Copy LinkBrené Brown on courageous leadership
BRENÉ BROWN: Hi.
REID HOFFMAN: Clearly you have some fans here already.
BROWN: I like it. Howdy.
HOFFMAN: You have a new book out—
BROWN: I do.
HOFFMAN: … called Strong Ground, which explores many aspects of what you call and what should be called courageous leadership. So what is courageous leadership?
BROWN: Well, I heard the word humility during the introduction, and to me, courageous leadership is a combination of a deep awareness of who you are and leading with discipline and accountability and humility. It’s about understanding that to lead is to serve others and not be served, and I think it’s probably rooted in, above everything else, self-awareness about who you are and how you’re showing up probably undergirds all of it.
HOFFMAN: And what are some habits, principles, ways that you help people understand? Are they exhibiting it? What kinds of ways to build into it? Because obviously it’s the right aspiration for everyone to get to courageous leadership, but it isn’t just a slogan. It’s actually a way of being.
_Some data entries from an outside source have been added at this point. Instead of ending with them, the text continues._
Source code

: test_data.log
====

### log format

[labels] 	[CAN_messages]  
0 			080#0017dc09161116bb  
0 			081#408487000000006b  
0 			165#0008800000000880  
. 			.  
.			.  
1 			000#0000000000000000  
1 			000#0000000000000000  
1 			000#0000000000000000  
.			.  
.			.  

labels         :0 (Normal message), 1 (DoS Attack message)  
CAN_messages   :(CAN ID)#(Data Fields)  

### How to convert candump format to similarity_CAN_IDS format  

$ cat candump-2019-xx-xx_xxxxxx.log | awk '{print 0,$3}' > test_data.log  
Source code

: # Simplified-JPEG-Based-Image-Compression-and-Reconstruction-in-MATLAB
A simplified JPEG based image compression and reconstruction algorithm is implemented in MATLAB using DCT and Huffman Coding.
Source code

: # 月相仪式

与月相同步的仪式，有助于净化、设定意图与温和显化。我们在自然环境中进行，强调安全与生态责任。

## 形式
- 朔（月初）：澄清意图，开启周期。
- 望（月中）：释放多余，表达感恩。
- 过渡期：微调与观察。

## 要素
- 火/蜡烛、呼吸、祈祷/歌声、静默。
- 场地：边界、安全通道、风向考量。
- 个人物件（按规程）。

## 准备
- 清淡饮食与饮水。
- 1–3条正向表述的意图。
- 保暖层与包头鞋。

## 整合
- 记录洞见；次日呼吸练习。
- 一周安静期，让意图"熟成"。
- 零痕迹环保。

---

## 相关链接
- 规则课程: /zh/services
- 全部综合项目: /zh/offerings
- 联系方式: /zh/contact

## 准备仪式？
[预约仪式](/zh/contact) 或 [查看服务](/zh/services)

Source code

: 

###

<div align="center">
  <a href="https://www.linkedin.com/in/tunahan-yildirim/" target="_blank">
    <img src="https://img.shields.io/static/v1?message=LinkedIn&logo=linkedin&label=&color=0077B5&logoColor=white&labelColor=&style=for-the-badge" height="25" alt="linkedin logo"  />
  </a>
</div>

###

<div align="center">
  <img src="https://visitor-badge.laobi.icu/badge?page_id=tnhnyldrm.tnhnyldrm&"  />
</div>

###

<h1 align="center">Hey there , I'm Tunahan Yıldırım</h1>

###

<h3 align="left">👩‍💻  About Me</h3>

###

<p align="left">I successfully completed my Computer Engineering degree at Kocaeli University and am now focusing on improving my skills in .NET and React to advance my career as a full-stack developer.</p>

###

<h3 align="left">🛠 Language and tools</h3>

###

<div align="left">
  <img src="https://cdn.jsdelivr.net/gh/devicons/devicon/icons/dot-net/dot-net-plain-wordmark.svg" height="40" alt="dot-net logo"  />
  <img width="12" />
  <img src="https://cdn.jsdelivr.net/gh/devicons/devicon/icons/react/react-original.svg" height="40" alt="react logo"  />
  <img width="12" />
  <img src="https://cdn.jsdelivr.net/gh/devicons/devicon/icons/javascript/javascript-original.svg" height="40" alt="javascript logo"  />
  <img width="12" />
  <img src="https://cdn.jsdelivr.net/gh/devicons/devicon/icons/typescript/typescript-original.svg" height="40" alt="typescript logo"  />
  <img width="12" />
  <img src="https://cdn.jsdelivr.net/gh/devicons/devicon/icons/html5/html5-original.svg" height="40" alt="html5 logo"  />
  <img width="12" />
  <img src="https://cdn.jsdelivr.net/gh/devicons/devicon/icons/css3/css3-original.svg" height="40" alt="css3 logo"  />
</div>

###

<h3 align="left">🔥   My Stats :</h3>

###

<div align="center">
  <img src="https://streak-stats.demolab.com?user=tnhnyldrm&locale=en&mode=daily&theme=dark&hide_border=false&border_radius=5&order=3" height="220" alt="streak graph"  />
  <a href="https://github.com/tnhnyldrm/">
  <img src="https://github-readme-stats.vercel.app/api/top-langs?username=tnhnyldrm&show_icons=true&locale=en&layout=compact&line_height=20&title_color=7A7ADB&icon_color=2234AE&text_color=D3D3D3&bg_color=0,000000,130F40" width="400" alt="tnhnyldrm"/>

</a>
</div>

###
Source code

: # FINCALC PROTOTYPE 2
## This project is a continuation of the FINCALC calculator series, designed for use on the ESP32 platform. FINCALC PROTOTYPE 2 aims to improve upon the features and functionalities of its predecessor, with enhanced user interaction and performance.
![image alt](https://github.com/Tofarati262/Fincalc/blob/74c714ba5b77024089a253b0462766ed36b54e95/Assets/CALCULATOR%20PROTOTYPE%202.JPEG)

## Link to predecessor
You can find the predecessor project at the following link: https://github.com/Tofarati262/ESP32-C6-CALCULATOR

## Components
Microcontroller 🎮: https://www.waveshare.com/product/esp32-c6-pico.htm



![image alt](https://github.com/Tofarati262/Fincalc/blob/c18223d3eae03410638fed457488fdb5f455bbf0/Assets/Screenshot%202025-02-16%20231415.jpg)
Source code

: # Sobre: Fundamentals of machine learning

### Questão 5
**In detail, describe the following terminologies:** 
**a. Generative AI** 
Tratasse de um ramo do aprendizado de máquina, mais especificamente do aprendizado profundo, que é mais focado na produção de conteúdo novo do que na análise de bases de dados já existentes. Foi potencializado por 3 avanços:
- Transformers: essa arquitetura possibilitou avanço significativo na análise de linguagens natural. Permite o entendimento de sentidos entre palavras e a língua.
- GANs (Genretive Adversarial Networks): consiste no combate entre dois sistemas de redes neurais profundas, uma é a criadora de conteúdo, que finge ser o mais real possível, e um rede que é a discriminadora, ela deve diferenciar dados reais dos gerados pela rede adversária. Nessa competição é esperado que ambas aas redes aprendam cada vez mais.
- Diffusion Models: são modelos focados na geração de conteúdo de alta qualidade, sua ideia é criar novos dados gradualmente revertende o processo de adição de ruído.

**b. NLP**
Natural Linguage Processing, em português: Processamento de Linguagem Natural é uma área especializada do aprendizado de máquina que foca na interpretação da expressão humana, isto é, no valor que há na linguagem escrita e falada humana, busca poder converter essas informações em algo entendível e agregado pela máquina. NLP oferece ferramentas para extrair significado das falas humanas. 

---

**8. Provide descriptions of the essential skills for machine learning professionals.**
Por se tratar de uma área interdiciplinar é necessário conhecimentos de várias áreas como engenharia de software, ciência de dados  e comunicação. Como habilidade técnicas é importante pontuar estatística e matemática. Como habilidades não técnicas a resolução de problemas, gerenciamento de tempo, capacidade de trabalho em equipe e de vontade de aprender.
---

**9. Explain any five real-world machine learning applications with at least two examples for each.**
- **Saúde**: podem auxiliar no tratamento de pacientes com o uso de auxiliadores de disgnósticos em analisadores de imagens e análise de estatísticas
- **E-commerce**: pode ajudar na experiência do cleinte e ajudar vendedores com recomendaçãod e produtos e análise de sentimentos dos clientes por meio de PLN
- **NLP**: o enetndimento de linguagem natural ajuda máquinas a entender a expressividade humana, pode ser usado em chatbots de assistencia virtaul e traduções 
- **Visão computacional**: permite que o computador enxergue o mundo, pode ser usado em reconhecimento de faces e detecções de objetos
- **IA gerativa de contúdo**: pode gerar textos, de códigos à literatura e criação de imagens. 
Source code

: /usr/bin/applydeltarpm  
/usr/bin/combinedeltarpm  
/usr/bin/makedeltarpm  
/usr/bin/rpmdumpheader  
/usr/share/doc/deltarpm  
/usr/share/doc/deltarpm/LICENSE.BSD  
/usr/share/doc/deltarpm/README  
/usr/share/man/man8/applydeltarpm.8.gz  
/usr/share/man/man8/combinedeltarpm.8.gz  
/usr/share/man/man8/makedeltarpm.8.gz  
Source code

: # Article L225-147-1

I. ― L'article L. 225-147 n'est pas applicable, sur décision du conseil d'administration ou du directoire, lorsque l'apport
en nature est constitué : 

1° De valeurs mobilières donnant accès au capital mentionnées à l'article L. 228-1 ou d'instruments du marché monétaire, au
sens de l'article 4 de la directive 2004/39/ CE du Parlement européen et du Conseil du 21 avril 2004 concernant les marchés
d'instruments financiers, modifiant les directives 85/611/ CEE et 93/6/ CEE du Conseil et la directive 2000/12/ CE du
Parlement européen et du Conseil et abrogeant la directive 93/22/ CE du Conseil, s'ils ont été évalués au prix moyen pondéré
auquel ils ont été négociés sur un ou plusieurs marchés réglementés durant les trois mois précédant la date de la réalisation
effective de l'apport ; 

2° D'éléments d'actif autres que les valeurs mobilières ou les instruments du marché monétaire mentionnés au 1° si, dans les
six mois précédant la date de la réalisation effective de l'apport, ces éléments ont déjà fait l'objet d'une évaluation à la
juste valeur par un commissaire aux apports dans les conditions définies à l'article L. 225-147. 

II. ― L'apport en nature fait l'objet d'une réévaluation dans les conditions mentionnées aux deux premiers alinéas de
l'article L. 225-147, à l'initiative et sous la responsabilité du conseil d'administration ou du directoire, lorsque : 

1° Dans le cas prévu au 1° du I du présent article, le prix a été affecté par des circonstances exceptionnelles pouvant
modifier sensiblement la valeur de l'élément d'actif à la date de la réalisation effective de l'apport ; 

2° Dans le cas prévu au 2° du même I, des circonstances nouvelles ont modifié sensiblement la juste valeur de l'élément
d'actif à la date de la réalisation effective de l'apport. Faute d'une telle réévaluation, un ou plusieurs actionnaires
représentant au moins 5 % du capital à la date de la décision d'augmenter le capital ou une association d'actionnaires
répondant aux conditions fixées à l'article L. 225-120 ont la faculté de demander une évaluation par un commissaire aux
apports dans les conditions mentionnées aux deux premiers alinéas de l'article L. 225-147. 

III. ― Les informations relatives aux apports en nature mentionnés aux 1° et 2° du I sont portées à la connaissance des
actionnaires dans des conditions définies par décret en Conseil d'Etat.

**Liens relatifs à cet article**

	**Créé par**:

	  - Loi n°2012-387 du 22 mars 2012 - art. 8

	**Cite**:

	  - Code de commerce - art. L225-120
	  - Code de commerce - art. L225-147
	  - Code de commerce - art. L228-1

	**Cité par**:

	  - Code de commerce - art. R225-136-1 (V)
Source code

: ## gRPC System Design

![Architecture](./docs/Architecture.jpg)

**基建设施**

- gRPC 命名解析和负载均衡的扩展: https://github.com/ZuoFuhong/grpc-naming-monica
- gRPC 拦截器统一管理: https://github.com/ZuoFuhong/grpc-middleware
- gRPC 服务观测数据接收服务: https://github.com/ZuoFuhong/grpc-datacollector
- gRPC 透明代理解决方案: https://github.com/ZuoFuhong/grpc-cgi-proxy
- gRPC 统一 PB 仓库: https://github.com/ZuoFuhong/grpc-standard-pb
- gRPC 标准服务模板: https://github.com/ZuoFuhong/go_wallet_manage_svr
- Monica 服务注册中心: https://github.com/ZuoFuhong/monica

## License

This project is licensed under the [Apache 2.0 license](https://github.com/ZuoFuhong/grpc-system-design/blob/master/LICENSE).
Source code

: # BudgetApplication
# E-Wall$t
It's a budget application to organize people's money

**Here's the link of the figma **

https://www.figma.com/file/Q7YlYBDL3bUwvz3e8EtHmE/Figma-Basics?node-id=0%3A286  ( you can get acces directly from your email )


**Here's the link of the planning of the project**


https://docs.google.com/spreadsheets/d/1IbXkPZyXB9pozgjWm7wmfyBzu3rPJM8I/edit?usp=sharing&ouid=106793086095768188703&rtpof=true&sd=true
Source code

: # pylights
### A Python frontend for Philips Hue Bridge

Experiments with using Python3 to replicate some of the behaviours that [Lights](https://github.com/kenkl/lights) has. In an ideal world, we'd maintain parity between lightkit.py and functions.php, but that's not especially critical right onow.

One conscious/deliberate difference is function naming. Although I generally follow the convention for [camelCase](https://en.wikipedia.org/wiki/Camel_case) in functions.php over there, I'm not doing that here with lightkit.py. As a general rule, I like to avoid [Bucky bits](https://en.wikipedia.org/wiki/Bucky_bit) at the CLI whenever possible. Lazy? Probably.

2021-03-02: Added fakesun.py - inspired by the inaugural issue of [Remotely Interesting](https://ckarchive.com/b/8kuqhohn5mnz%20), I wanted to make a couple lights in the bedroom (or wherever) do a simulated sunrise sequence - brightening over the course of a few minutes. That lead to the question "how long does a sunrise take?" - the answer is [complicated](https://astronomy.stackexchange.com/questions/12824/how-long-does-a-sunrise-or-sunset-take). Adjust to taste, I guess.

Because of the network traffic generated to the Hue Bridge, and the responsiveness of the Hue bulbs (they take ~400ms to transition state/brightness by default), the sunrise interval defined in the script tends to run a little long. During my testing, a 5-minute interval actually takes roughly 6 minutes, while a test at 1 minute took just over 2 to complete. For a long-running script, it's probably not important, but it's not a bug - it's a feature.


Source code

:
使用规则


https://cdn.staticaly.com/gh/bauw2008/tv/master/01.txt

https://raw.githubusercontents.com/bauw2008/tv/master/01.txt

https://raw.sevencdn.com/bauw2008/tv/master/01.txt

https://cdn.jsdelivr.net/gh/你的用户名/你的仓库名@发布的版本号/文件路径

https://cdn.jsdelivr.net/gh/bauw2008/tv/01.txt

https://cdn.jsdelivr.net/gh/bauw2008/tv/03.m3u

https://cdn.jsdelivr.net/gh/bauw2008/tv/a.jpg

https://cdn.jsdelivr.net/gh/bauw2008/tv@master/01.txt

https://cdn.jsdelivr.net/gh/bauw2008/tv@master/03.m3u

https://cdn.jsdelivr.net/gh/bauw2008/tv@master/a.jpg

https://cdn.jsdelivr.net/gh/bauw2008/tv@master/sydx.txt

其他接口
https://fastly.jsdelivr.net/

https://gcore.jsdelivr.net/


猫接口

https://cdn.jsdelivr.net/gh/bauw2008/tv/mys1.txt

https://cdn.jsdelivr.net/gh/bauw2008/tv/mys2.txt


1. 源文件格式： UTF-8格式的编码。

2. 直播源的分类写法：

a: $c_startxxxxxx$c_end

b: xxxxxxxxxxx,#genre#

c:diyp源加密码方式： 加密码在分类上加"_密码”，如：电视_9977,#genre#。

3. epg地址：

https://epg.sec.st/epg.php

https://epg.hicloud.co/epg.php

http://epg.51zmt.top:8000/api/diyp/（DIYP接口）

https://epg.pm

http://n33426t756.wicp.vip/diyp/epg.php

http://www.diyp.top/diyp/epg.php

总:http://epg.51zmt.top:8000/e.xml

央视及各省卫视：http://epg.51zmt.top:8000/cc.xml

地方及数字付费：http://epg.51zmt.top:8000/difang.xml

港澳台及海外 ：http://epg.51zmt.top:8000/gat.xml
BROWN: Yeah, it’s interesting. I think the biggest finding possibly of my career has been that courage is teachable, measurable, and observable. It’s a skill set that’s made up of four things. The ability to be very clear about your values and to assess whether you’re behaving in a way that’s aligned with them. It’s one thing to have values, it’s another thing to operationalize them and then hold yourself and your organization accountable for them.
The second is the ability to stay in your integrity and vulnerability. Vulnerability is very simply uncertainty, risk, and exposure. So all of us are in it every day, all day. And the ability to know when you’re in it and to not reach for armor. I hypothesized early on that the biggest barrier to courageous leadership was fear. And when we went back to some of the leaders we were studying, they literally said some version of this to us, “If you’re going to make a list of brave leaders who are never afraid, don’t put me on the list. I’m afraid every day.” And I was like, “Well, if it’s not fear, what gets in the way of courage?” Armor. It’s how we self-protect when we’re afraid. It’s usually out of our awareness. So one of the things we do with leaders is: what’s your go-to armor? Mine is terrible. Mine is perfectionism, micromanagement. I also get super decisive. That’s my armor.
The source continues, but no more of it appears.